Data records Start Marker

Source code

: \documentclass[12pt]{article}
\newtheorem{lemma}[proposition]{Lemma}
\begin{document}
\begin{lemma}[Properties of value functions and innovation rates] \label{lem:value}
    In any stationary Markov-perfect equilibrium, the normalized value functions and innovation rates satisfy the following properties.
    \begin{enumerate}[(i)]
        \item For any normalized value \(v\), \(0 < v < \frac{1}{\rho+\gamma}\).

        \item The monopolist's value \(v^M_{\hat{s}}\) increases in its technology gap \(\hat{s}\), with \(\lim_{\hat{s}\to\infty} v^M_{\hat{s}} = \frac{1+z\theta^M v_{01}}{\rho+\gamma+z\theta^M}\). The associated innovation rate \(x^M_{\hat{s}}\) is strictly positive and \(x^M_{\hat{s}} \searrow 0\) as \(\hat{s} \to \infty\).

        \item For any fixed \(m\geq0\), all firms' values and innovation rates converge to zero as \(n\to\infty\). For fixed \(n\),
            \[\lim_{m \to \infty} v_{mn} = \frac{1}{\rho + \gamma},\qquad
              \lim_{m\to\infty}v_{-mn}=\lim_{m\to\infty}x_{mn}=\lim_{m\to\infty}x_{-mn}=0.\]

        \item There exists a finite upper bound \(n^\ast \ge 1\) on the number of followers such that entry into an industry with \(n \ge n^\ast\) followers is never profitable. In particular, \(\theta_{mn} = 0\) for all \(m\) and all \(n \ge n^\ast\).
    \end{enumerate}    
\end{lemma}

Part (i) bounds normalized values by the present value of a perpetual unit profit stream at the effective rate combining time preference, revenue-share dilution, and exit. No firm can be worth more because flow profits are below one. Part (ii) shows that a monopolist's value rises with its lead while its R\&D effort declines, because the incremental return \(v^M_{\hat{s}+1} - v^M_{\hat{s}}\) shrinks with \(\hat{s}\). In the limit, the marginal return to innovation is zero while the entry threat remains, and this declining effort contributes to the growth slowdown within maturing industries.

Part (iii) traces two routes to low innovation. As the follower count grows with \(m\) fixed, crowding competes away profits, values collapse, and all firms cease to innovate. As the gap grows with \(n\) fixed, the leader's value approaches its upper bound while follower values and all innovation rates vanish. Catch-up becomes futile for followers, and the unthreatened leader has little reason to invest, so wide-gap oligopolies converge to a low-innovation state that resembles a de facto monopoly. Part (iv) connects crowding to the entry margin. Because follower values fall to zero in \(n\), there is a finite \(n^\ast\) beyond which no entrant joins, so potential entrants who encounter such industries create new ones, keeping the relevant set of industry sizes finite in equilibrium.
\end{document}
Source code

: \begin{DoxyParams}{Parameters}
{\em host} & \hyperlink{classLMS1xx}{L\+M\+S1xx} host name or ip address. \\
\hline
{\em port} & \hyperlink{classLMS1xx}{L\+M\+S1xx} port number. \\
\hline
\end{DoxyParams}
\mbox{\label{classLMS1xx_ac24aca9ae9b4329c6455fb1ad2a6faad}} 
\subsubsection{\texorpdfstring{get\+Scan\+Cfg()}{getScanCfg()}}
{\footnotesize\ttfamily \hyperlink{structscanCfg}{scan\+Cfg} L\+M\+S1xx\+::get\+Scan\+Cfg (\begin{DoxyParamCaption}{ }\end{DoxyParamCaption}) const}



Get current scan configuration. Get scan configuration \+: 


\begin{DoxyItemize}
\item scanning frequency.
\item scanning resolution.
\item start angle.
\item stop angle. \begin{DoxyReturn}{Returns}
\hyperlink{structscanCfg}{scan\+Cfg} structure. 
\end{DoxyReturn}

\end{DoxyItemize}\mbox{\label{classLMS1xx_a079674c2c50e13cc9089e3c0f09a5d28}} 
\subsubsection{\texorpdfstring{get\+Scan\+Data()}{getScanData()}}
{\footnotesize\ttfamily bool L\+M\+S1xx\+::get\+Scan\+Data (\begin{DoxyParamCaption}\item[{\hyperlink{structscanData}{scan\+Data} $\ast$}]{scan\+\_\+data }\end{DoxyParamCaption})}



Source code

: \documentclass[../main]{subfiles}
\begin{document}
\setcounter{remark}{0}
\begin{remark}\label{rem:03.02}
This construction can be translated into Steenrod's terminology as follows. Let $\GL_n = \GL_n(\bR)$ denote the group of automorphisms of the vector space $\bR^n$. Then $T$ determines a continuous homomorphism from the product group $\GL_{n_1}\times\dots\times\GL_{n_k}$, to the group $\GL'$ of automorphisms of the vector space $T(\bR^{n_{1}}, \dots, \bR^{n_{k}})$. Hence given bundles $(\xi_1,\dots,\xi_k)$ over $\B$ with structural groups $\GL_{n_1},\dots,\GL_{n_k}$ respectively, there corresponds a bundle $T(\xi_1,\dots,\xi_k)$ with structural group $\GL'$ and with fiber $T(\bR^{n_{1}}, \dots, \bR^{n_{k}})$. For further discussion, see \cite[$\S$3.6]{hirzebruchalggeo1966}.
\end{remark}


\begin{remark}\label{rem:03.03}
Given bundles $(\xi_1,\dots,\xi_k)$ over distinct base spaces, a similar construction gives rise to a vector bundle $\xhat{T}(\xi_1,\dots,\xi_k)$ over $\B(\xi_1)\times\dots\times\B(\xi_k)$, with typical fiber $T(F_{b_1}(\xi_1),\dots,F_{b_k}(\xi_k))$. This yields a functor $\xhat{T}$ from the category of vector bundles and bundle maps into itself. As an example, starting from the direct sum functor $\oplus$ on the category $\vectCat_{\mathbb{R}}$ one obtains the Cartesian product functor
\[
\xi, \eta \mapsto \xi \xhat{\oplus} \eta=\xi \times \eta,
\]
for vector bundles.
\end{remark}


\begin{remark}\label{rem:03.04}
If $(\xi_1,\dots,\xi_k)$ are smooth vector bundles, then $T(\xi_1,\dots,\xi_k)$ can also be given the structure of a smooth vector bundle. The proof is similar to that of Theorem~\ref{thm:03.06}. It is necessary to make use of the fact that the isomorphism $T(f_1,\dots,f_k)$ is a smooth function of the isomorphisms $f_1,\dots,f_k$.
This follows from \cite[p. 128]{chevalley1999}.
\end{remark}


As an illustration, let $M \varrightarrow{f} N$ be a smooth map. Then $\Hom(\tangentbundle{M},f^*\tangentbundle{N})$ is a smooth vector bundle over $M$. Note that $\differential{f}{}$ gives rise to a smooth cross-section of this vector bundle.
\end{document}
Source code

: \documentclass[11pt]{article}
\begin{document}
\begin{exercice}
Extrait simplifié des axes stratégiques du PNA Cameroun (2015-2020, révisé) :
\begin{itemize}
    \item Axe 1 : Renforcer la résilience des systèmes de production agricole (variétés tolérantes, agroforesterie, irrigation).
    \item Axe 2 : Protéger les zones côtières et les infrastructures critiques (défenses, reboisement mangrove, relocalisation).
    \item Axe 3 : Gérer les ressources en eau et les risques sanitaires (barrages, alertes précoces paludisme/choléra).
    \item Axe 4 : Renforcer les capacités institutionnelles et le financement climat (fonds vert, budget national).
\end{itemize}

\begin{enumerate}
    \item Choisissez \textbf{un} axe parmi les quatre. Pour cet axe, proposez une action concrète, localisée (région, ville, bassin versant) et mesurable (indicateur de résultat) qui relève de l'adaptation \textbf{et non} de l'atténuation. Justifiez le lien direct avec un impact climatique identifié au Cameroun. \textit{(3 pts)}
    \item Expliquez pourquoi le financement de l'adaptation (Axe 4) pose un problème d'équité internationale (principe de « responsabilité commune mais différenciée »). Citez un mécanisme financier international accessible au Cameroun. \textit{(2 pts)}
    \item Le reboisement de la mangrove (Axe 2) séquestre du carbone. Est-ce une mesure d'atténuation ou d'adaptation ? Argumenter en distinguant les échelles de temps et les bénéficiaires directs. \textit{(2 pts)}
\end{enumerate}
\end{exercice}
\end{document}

Data records End Marker

■ **To do**: Quote every entry exactly.

■ **Output**:
Source code

: \documentclass[12pt]{article}
\newtheorem{lemma}[proposition]{Lemma}
\begin{document}
\begin{lemma}[Properties of value functions and innovation rates] \label{lem:value}
    In any stationary Markov-perfect equilibrium, the normalized value functions and innovation rates satisfy the following properties.
    \begin{enumerate}[(i)]
        \item For any normalized value \(v\), \(0 < v < \frac{1}{\rho+\gamma}\).

        \item The monopolist's value \(v^M_{\hat{s}}\) increases in its technology gap \(\hat{s}\), with \(\lim_{\hat{s}\to\infty} v^M_{\hat{s}} = \frac{1+z\theta^M v_{01}}{\rho+\gamma+z\theta^M}\). The associated innovation rate \(x^M_{\hat{s}}\) is strictly positive and \(x^M_{\hat{s}} \searrow 0\) as \(\hat{s} \to \infty\).

        \item For any fixed \(m\geq0\), all firms' values and innovation rates converge to zero as \(n\to\infty\). For fixed \(n\),
            \[\lim_{m \to \infty} v_{mn} = \frac{1}{\rho + \gamma},\qquad
              \lim_{m\to\infty}v_{-mn}=\lim_{m\to\infty}x_{mn}=\lim_{m\to\infty}x_{-mn}=0.\]

        \item There exists a finite upper bound \(n^\ast \ge 1\) on the number of followers such that entry into an industry with \(n \ge n^\ast\) followers is never profitable. In particular, \(\theta_{mn} = 0\) for all \(m\) and all \(n \ge n^\ast\).
    \end{enumerate}    
\end{lemma}

Part (i) bounds normalized values by the present value of a perpetual unit profit stream at the effective rate combining time preference, revenue-share dilution, and exit. No firm can be worth more because flow profits are below one. Part (ii) shows that a monopolist's value rises with its lead while its R\&D effort declines, because the incremental return \(v^M_{\hat{s}+1} - v^M_{\hat{s}}\) shrinks with \(\hat{s}\). In the limit, the marginal return to innovation is zero while the entry threat remains, and this declining effort contributes to the growth slowdown within maturing industries.

Part (iii) traces two routes to low innovation. As the follower count grows with \(m\) fixed, crowding competes away profits, values collapse, and all firms cease to innovate. As the gap grows with \(n\) fixed, the leader's value approaches its upper bound while follower values and all innovation rates vanish. Catch-up becomes futile for followers, and the unthreatened leader has little reason to invest, so wide-gap oligopolies converge to a low-innovation state that resembles a de facto monopoly. Part (iv) connects crowding to the entry margin. Because follower values fall to zero in \(n\), there is a finite \(n^\ast\) beyond which no entrant joins, so potential entrants who encounter such industries create new ones, keeping the relevant set of industry sizes finite in equilibrium.
\end{document}
Source code

: \begin{DoxyParams}{Parameters}
{\em host} & \hyperlink{classLMS1xx}{L\+M\+S1xx} host name or ip address. \\
\hline
{\em port} & \hyperlink{classLMS1xx}{L\+M\+S1xx} port number. \\
\hline
\end{DoxyParams}
\mbox{\label{classLMS1xx_ac24aca9ae9b4329c6455fb1ad2a6faad}} 
\subsubsection{\texorpdfstring{get\+Scan\+Cfg()}{getScanCfg()}}
{\footnotesize\ttfamily \hyperlink{structscanCfg}{scan\+Cfg} L\+M\+S1xx\+::get\+Scan\+Cfg (\begin{DoxyParamCaption}{ }\end{DoxyParamCaption}) const}



Get current scan configuration. Get scan configuration \+: 


\begin{DoxyItemize}
\item scanning frequency.
\item scanning resolution.
\item start angle.
\item stop angle. \begin{DoxyReturn}{Returns}
\hyperlink{structscanCfg}{scan\+Cfg} structure. 
\end{DoxyReturn}

\end{DoxyItemize}\mbox{\label{classLMS1xx_a079674c2c50e13cc9089e3c0f09a5d28}} 
\subsubsection{\texorpdfstring{get\+Scan\+Data()}{getScanData()}}
{\footnotesize\ttfamily bool L\+M\+S1xx\+::get\+Scan\+Data (\begin{DoxyParamCaption}\item[{\hyperlink{structscanData}{scan\+Data} $\ast$}]{scan\+\_\+data }\end{DoxyParamCaption})}



Source code

: \documentclass[../main]{subfiles}
\begin{document}
\setcounter{remark}{0}
\begin{remark}\label{rem:03.02}
This construction can be translated into Steenrod's terminology as follows. Let $\GL_n = \GL_n(\bR)$ denote the group of automorphisms of the vector space $\bR^n$. Then $T$ determines a continuous homomorphism from the product group $\GL_{n_1}\times\dots\times\GL_{n_k}$, to the group $\GL'$ of automorphisms of the vector space $T(\bR^{n_{1}}, \dots, \bR^{n_{k}})$. Hence given bundles $(\xi_1,\dots,\xi_k)$ over $\B$ with structural groups $\GL_{n_1},\dots,\GL_{n_k}$ respectively, there corresponds a bundle $T(\xi_1,\dots,\xi_k)$ with structural group $\GL'$ and with fiber $T(\bR^{n_{1}}, \dots, \bR^{n_{k}})$. For further discussion, see \cite[$\S$3.6]{hirzebruchalggeo1966}.
\end{remark}


\begin{remark}\label{rem:03.03}
Given bundles $(\xi_1,\dots,\xi_k)$ over distinct base spaces, a similar construction gives rise to a vector bundle $\xhat{T}(\xi_1,\dots,\xi_k)$ over $\B(\xi_1)\times\dots\times\B(\xi_k)$, with typical fiber $T(F_{b_1}(\xi_1),\dots,F_{b_k}(\xi_k))$. This yields a functor $\xhat{T}$ from the category of vector bundles and bundle maps into itself. As an example, starting from the direct sum functor $\oplus$ on the category $\vectCat_{\mathbb{R}}$ one obtains the Cartesian product functor
\[
\xi, \eta \mapsto \xi \xhat{\oplus} \eta=\xi \times \eta,
\]
for vector bundles.
\end{remark}


\begin{remark}\label{rem:03.04}
If $(\xi_1,\dots,\xi_k)$ are smooth vector bundles, then $T(\xi_1,\dots,\xi_k)$ can also be given the structure of a smooth vector bundle. The proof is similar to that of Theorem~\ref{thm:03.06}. It is necessary to make use of the fact that the isomorphism $T(f_1,\dots,f_k)$ is a smooth function of the isomorphisms $f_1,\dots,f_k$.
This follows from \cite[p. 128]{chevalley1999}.
\end{remark}


As an illustration, let $M \varrightarrow{f} N$ be a smooth map. Then $\Hom(\tangentbundle{M},f^*\tangentbundle{N})$ is a smooth vector bundle over $M$. Note that $\differential{f}{}$ gives rise to a smooth cross-section of this vector bundle.
\end{document}
Source code

: \documentclass[11pt]{article}
\begin{document}
\begin{exercice}
Extrait simplifié des axes stratégiques du PNA Cameroun (2015-2020, révisé) :
\begin{itemize}
    \item Axe 1 : Renforcer la résilience des systèmes de production agricole (variétés tolérantes, agroforesterie, irrigation).
    \item Axe 2 : Protéger les zones côtières et les infrastructures critiques (défenses, reboisement mangrove, relocalisation).
    \item Axe 3 : Gérer les ressources en eau et les risques sanitaires (barrages, alertes précoces paludisme/choléra).
    \item Axe 4 : Renforcer les capacités institutionnelles et le financement climat (fonds vert, budget national).
\end{itemize}

\begin{enumerate}
    \item Choisissez \textbf{un} axe parmi les quatre. Pour cet axe, proposez une action concrète, localisée (région, ville, bassin versant) et mesurable (indicateur de résultat) qui relève de l'adaptation \textbf{et non} de l'atténuation. Justifiez le lien direct avec un impact climatique identifié au Cameroun. \textit{(3 pts)}
    \item Expliquez pourquoi le financement de l'adaptation (Axe 4) pose un problème d'équité internationale (principe de « responsabilité commune mais différenciée »). Citez un mécanisme financier international accessible au Cameroun. \textit{(2 pts)}
    \item Le reboisement de la mangrove (Axe 2) séquestre du carbone. Est-ce une mesure d'atténuation ou d'adaptation ? Argumenter en distinguant les échelles de temps et les bénéficiaires directs. \textit{(2 pts)}
\end{enumerate}
\end{exercice}
\end{document}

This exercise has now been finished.